There exists a need to overcome, or at least alleviate, one or more of the difficulties or deficiencies associated with the prior art.
In one aspect of the present invention there is provided a method for determining phenotypic genomic estimated breeding values (pGEBVs), wherein the method comprise the steps of:
By “genetic data” is meant information relating to the DNA and/or RNA nucleotide sequence of an organism, preferably DNA. Preferably, the genetic data includes information relating at least to one or more taxonomic markers, being a region of DNA which allows for genetic distinction of genotypes by the presence of polymorphisms when two or more are compared.

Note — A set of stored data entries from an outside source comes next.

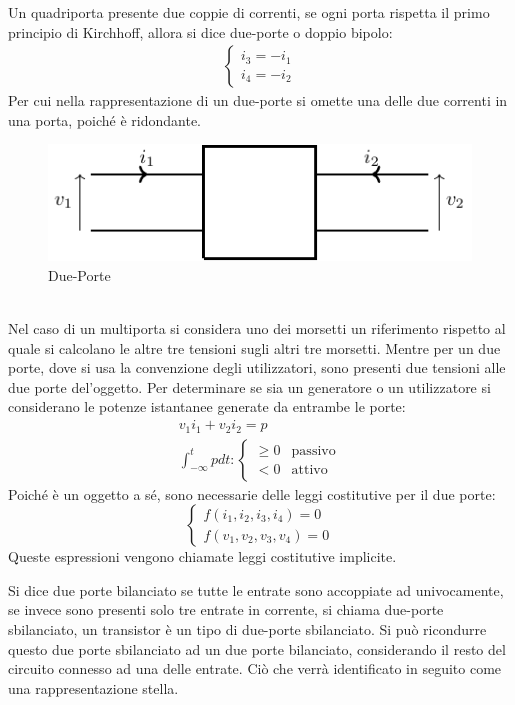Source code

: \documentclass{article}
\numberwithin{equation}{subsection}
\begin{document}
Un quadriporta presente due coppie di correnti, se ogni porta rispetta il primo principio di Kirchhoff, allora si dice due-porte o doppio bipolo:
\begin{gather*}
    \begin{cases}
        i_3=-i_1\\
        i_4=-i_2
    \end{cases}
\end{gather*}
Per cui nella rappresentazione di un due-porte si omette una delle due correnti in una porta, poiché è ridondante. 
\begin{figure}[ht]%
    \centering
    \includegraphics{due-porte-generico.pdf}
    \caption{Due-Porte}
    \label{fig:due-porte}
\end{figure}
\\
Nel caso di un multiporta si considera uno dei morsetti un riferimento rispetto al quale si calcolano le altre tre tensioni sugli altri tre morsetti. 
Mentre per un due porte, dove si usa la convenzione degli utilizzatori, 
sono presenti due tensioni alle due porte del'oggetto. Per determinare se sia un generatore o un utilizzatore si considerano 
le potenze istantanee generate da entrambe le porte:
\begin{gather*}
    v_1i_1+v_2i_2=p\\
    \displaystyle\int_{-\infty}^tp dt:\begin{cases}
        \geq0&\mbox{passivo}\\
        <0&\mbox{attivo}
    \end{cases}
\end{gather*} 
Poiché è un oggetto a sé, sono necessarie delle leggi costitutive per il due porte:
\begin{equation*}
    \begin{cases}
        f(i_1,i_2,i_3,i_4)=0\\
        f(v_1,v_2,v_3,v_4)=0
    \end{cases}
\end{equation*}
Queste espressioni vengono chiamate leggi costitutive implicite. 


Si dice due porte bilanciato se tutte le entrate sono accoppiate ad univocamente, se invece sono presenti solo tre entrate in corrente, si chiama due-porte sbilanciato, 
un transistor è un tipo di due-porte sbilanciato. Si può ricondurre questo due porte sbilanciato ad un due porte bilanciato, considerando il resto del circuito connesso 
ad una delle entrate. Ciò che verrà identificato in seguito come una rappresentazione stella. 
\end{document}
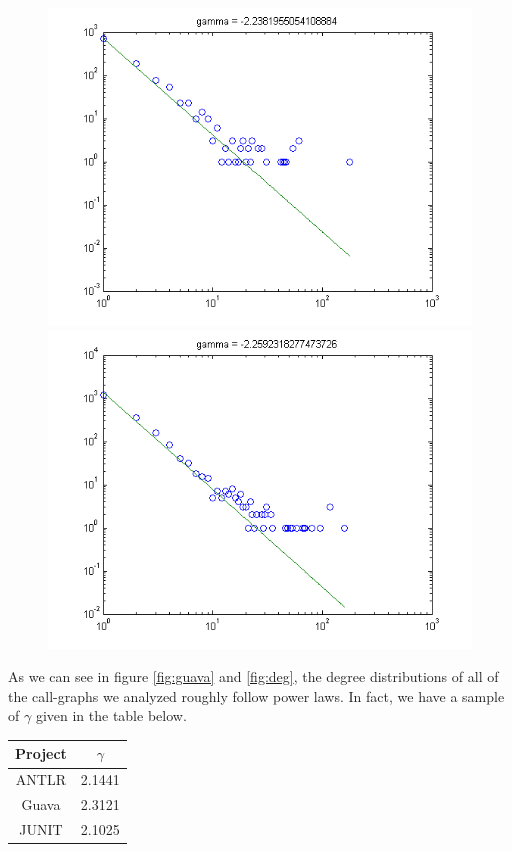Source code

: \documentclass[11pt,a4paper,twocolumn]{article}
\begin{document}
\begin{singlespace}
\begin{figure}
\includegraphics[scale=0.5]{images/webmagic}
\includegraphics[scale=0.5]{images/xstream}
\end{figure}
As we can see in figure \ref{fig:guava} and \ref{fig:deg}, the degree distributions of
all of the call-graphs we analyzed roughly follow power laws. In fact, we have a sample of
$\gamma$ given in the table below.
\begin{table}[H]
\centering
\begin{tabular}{|c|c|} \hline
Project & $\gamma$ \\ \hline
ANTLR \cite{ANTLR} & 2.1441 \\
Guava \cite{Guava} & 2.3121 \\
JUNIT \cite{JUnit} & 2.1025 \\

\end{tabular}
\end{table}
\end{singlespace}
\end{document}
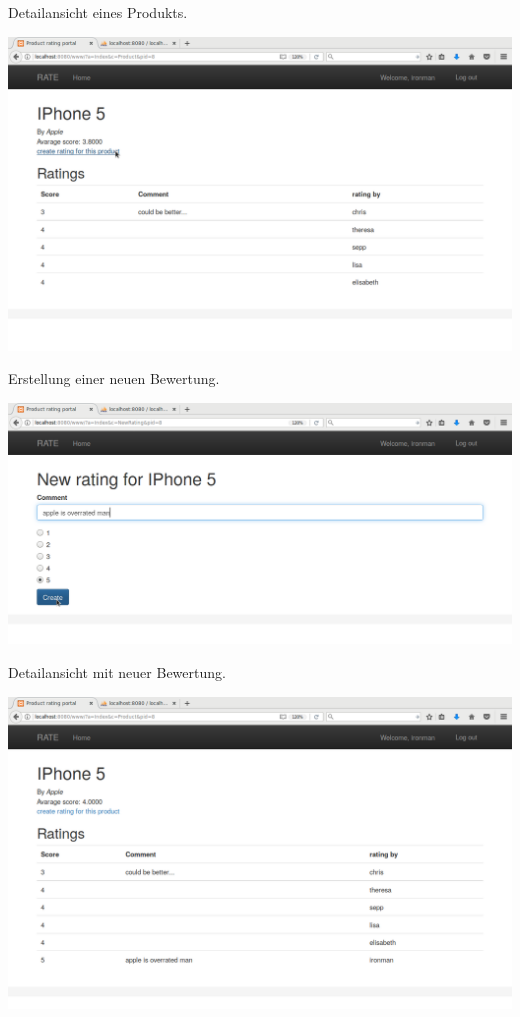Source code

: \documentclass{article}
\begin{document}
Detailansicht eines Produkts.

\includegraphics[width=1.0\textwidth]{5.png}

Erstellung einer neuen Bewertung.

\includegraphics[width=1.0\textwidth]{6.png}

Detailansicht mit neuer Bewertung.

\includegraphics[width=1.0\textwidth]{7.png}
\end{document}
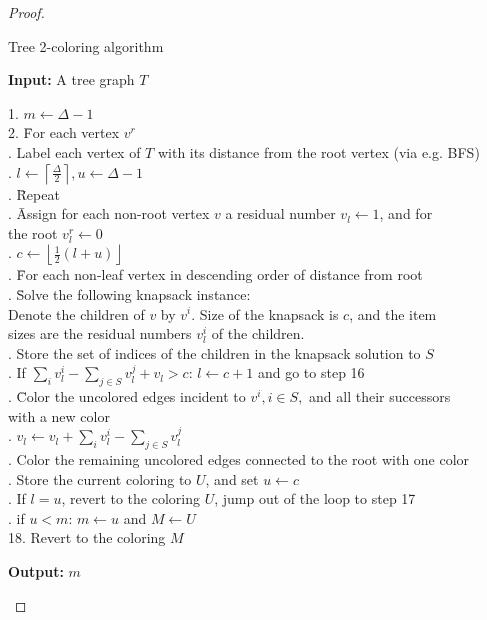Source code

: \documentclass[runningheads, a4paper]{llncs}
\begin{document}
\begin{proof}
\begin{algorithm}[H]
\caption{Tree 2-coloring algorithm}
\label{alg:polytree}
\textbf{Input:} A tree graph $T$
\begin{tabbing}
1. $m \longleftarrow \Delta - 1$ \\
2. \= For each vertex $v^r$ \\
   . Label each vertex of $T$ with its distance from the root vertex (via e.g. BFS) \\
   . $l \longleftarrow \left\lceil \frac{\Delta}{2} \right\rceil, u \longleftarrow \Delta - 1$ \\
   . \= Repeat \\
   \>    . \= Assign for each non-root vertex $v$ a residual number $v_l \longleftarrow 1$, and for \\
   \>    \>    \> the root $v^r_l \longleftarrow 0$ \\
   \>    . $c \longleftarrow \left\lfloor \frac{1}{2}(l+u) \right\rfloor$ \\
   \>    . \= For each non-leaf vertex in descending order of distance from root \\
   \>    \>    . \= Solve the following knapsack instance: \\
   \>    \>    \>    \> Denote the children of $v$ by $v^i$. Size of the knapsack is $c$, and the item \\
   \>    \>    \>    \> sizes are the residual numbers $v_l^i$ of the children. \\
   \>    \>    . Store the set of indices of the children in the knapsack solution to $S$ \\
   \>    \>    . If $\displaystyle\sum_{i} v_l^i - \displaystyle\sum_{j \in S} v_l^j + v_l > c$: $l \longleftarrow c+1$ and go to step 16 \\
   \>    \>    . \= Color the uncolored edges incident to $v^i, i \in S,$ and all their successors \\
   \>    \>    \>    \> with a new color \\
   \>    \>    . $v_l \longleftarrow v_l + \displaystyle\sum_{i} v_l^i - \displaystyle\sum_{j \in S} v_l^j$ \\
   \>    . Color the remaining uncolored edges connected to the root with one color \\
   \>    . Store the current coloring to $U$, and set $u \longleftarrow c$ \\
   \>    . If $l=u$, revert to the coloring $U$, jump out of the loop to step 17 \\
   . if $u < m$: $m \longleftarrow u$ and $M \longleftarrow U$ \\
18. Revert to the coloring $M$ \\
\end{tabbing}
\textbf{Output:} $m$
\end{algorithm}


\end{proof}
\end{document}
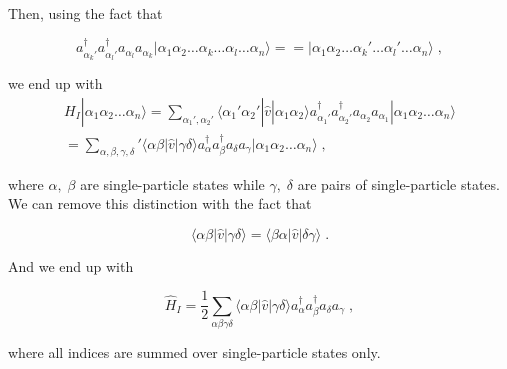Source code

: Then, using the fact that

\begin{equation}
    a_{\alpha_k'}^{\dagger} a_{\alpha_l'}^{\dagger} a_{\alpha_l} a_{\alpha_k} 
    	|\alpha_1\alpha_2\dots\alpha_k\dots\alpha_l\dots\alpha_n\rangle  = 
    = |\alpha_1\alpha_2\dots\alpha_k'\dots\alpha_l'\dots\alpha_n\rangle \; ,\label{eq:2-35}
\end{equation}

we end up with
\begin{equation}
\begin{gathered}
    H_I |\alpha_1\alpha_2\dots\alpha_n\rangle
    = \sum_{\alpha_1', \alpha_2'} \langle \alpha_1'\alpha_2'|\hat{v}|\alpha_1\alpha_2\rangle
    	a_{\alpha_1'}^{\dagger} a_{\alpha_2'}^{\dagger} a_{\alpha_2} a_{\alpha_1}
    	|\alpha_1\alpha_2\dots\alpha_n\rangle  \\
    = \sum_{\alpha, \beta, \gamma, \delta} ' \langle \alpha\beta|\hat{v}|\gamma\delta\rangle
    	a^{\dagger}_\alpha a^{\dagger}_\beta a_\delta a_\gamma
    	|\alpha_1\alpha_2\dots\alpha_n\rangle \label{eq:2-36} \; ,
\end{gathered}
\end{equation}

where $\alpha, \; \beta$ are single-particle states while $\gamma, \; \delta$ are pairs of single-particle states. We can remove this distinction with the fact that

\begin{equation}
    \langle \alpha\beta|\hat{v}|\gamma\delta\rangle = \langle \beta\alpha|\hat{v}|\delta\gamma\rangle \label{eq:2-37} \; .
\end{equation}

And we end up with

\begin{equation}
    \hat{H}_I = \frac{1}{2} \sum_{\alpha\beta\gamma\delta} \langle \alpha\beta|\hat{v}|\gamma\delta\rangle
    	a^{\dagger}_\alpha a^{\dagger}_\beta a_\delta a_\gamma \label{eq:2-39} \; ,
\end{equation}

where all indices are summed over single-particle states only.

Preferably, the genetic data includes a whole or substantially whole genome, which may be at least about 80%, 85%, 90%, 95%, 98% 99% or 100% of a complete DNA sequence.
By “environment” is meant as a set of conditions in which an organism may live. For example, in the context of a plant or animal, it may include climate (e.g. air quality, humidity, temperature, wind), soil, geographic location, light exposure, feed availability, water availability, biotic (e.g. pests and diseases which may be insects and pathogen infection) and abiotic stress (e.g. water or nutrient deficit) conditions as appropriate, that may impact on plant or animal behaviour. By “environmental data” is meant information relating to the environment in which an organism lives. The data may be qualitative and/or quantitative. In a preferred embodiment, in the context of a plant, the environmental data includes at least watering conditions, in terms of amount and/or means, e.g. rainwater or irrigated.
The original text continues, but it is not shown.